La celebracíon de la primavera , la vida y el fervor religioso a La Santa Cruz y al Cristo se unen en la danza procesional de Lamas, en Xinzo.
Ocho danzantes, ataviados con falda roja sobre polainas blancas, ejecutaron el rito del trenzdo de un palo con cintas, "similar a otras danzas blancas". El origen desconocido de esta tradición no evita que centenares de personas se sumen a la procesión, el primer domingo del mes de Mayo.
Mitad celebración pagana, mitad rito religioso, la danza de Lamas marca, según la tradición, el inicio de la estación de la luz, el esplendor de la primavera. Los bailarines rinden tributo tanto a la Virgen como al Cristo como a la generosa naturaleza.
Ocho jóvenes atabiados con una indumentaria única (una corona de flores en su cabeza, camisa y polainas blancas, faldón rojo y calcetín y zapato negro) repiten los seculares pasos que forman parte de una tradición recuperada en el pueblo desde 1981.
Las castañuelas, los palos y finalmente el trenzado de ocho bandas rojas y azules en una bara de tres metros integran una perfecta coreografía con la que los danzantes celebran la fe y la vida.
A escasos metros de la cruz, el estandarte de la Virgen, y las dos sagradas imágenes, los bailarines preceden a una multitud de romeros que contemplan en respetuoso silencio los diferentes pasos.
ANTECEDENTES
La danza, de origen medieval, y olvidada durante décadas, fue recuperada por vecinos de Lamas en 1981.

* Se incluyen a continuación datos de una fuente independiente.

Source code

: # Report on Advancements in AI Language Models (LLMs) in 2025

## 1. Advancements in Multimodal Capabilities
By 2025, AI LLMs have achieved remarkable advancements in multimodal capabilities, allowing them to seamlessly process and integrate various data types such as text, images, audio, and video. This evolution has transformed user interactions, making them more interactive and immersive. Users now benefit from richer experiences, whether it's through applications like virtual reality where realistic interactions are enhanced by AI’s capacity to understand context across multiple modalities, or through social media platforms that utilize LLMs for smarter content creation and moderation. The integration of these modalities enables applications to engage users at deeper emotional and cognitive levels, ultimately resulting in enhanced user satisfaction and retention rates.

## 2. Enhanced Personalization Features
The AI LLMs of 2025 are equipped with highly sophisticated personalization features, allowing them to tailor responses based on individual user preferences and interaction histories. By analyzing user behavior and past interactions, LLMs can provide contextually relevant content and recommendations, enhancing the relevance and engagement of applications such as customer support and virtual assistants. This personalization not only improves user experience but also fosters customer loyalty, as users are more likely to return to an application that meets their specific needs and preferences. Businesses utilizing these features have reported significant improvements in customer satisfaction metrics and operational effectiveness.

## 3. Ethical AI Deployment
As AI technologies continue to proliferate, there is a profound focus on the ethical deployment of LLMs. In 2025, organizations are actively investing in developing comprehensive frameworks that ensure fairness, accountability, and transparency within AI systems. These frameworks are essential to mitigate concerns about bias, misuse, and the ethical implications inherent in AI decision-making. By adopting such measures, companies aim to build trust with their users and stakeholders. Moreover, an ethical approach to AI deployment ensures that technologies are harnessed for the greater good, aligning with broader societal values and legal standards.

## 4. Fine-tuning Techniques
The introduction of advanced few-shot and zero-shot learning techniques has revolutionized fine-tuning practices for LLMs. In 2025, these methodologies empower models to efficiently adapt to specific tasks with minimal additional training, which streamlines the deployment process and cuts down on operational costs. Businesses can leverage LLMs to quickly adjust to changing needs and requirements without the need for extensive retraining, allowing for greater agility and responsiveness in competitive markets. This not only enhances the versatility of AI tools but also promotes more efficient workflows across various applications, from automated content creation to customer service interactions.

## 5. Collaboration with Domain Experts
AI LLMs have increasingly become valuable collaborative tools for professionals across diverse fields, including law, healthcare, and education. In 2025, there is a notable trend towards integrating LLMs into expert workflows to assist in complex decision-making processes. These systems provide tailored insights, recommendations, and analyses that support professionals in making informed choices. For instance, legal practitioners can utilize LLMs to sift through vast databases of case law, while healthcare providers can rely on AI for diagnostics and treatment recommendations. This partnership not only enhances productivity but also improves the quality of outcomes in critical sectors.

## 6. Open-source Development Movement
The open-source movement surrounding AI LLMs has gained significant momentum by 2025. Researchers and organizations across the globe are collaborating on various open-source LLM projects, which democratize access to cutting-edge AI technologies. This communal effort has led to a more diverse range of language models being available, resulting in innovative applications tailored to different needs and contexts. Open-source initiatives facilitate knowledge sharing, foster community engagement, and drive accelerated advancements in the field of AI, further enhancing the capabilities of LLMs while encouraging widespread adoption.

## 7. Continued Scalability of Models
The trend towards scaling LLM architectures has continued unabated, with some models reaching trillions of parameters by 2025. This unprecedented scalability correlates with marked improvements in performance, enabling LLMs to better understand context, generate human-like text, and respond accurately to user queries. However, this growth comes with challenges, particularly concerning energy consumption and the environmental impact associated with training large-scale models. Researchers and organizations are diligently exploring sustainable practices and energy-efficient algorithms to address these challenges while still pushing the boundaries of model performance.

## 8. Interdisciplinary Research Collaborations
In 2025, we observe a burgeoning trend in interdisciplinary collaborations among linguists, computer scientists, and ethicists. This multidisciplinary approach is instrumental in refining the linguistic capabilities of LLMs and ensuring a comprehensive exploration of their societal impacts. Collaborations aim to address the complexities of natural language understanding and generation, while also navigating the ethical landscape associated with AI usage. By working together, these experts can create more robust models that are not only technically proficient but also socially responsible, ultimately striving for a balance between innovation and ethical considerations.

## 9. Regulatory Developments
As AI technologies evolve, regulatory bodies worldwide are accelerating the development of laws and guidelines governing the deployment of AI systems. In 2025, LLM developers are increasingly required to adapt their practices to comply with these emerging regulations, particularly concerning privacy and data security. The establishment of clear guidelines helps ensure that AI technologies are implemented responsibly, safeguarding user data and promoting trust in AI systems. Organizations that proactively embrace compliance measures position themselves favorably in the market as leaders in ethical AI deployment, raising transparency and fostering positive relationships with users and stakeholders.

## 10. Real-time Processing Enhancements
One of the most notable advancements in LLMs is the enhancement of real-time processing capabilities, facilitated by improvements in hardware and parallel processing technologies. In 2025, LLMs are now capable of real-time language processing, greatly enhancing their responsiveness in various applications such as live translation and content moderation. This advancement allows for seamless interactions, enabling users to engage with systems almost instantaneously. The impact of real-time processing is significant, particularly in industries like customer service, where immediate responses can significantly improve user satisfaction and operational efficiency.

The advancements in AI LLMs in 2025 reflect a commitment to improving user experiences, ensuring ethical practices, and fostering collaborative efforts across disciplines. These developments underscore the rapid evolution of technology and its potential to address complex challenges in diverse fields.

Los ocho danzantes deben de ser solteros.
Algunas teorías apuntan a que la danza se importó de América, aunque la escenificación tiene similitudes con la de Vilanova dos Infantes.
RECUPERACIÓN
El misterio sobre el surgimiento, desarrollo y características de la puesta en escena no hacen sino añadir magia a una danza de gran belleza estética.
De hecho, la actual danza procesional, que fue recuperada hace 23 años, es un remedio fiel pero no idéntico del secular rito interrumpido desde mediados del pasado siglo.
Las canciones actuales, pasos e indumentaria fueron recreados siguiendo las indicaciones de uno de los vecinos más veteranos del pueblo. Las composiciones musicales, por ejemplo, fueron adaptadas a través del tarareo del entrañable "don José".
Nada se sabe a ciencia cierta del porque de los llamativos colores, del motivo del número de pasos o de los intrumentos usados por los danzantes.
Esta incertidumbre no parece preocupar un ápice a los cada año más numerosos fieles que acuden a la romería.